Source texts of formatted documents:
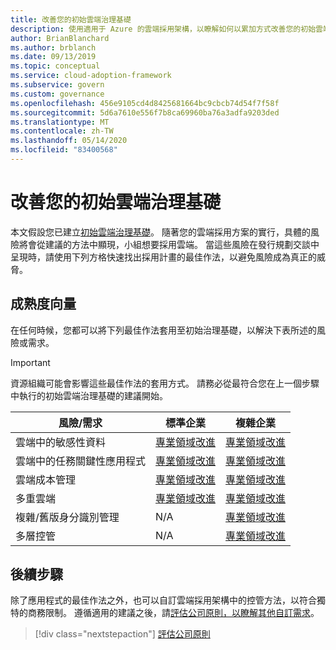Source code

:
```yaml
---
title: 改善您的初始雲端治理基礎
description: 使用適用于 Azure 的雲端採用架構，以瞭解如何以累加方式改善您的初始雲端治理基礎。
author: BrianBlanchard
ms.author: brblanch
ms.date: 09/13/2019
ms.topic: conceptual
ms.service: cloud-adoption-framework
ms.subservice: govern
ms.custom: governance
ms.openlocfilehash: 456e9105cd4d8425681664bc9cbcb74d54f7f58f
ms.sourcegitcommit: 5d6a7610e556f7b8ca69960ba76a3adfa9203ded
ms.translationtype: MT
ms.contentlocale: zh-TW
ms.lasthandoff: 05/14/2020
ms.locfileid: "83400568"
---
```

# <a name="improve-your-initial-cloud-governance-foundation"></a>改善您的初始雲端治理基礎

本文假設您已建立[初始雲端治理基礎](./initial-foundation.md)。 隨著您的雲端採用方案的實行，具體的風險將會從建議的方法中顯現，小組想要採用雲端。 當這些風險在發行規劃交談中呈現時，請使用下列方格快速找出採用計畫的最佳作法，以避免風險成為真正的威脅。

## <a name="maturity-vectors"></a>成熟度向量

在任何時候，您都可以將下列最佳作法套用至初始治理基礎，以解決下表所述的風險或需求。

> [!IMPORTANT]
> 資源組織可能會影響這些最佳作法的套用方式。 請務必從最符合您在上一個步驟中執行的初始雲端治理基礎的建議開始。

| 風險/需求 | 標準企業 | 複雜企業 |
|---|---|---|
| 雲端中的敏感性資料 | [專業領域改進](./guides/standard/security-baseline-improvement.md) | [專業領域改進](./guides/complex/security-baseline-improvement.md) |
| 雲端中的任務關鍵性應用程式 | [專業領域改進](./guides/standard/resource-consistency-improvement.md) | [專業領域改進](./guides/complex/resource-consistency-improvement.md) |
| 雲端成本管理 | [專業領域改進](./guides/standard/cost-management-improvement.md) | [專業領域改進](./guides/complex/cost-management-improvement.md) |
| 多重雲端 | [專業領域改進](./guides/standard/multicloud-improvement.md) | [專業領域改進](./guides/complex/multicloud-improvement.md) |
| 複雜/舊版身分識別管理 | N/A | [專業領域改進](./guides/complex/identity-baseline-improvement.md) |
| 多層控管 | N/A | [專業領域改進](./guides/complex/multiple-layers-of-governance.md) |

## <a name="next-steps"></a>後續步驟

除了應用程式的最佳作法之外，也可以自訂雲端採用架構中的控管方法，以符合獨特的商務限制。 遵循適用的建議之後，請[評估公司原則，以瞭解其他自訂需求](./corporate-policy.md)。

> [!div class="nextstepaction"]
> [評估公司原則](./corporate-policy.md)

▶ PROBLEM TO WORK ON: Each line from the one containing "多層控管 | N/A |" through the last line of the entries above is to be returned exactly, and no others.

▶ RESPONSE TO THIS TASK:
| 多層控管 | N/A | [專業領域改進](./guides/complex/multiple-layers-of-governance.md) |

## <a name="next-steps"></a>後續步驟

除了應用程式的最佳作法之外，也可以自訂雲端採用架構中的控管方法，以符合獨特的商務限制。 遵循適用的建議之後，請[評估公司原則，以瞭解其他自訂需求](./corporate-policy.md)。

> [!div class="nextstepaction"]
> [評估公司原則](./corporate-policy.md)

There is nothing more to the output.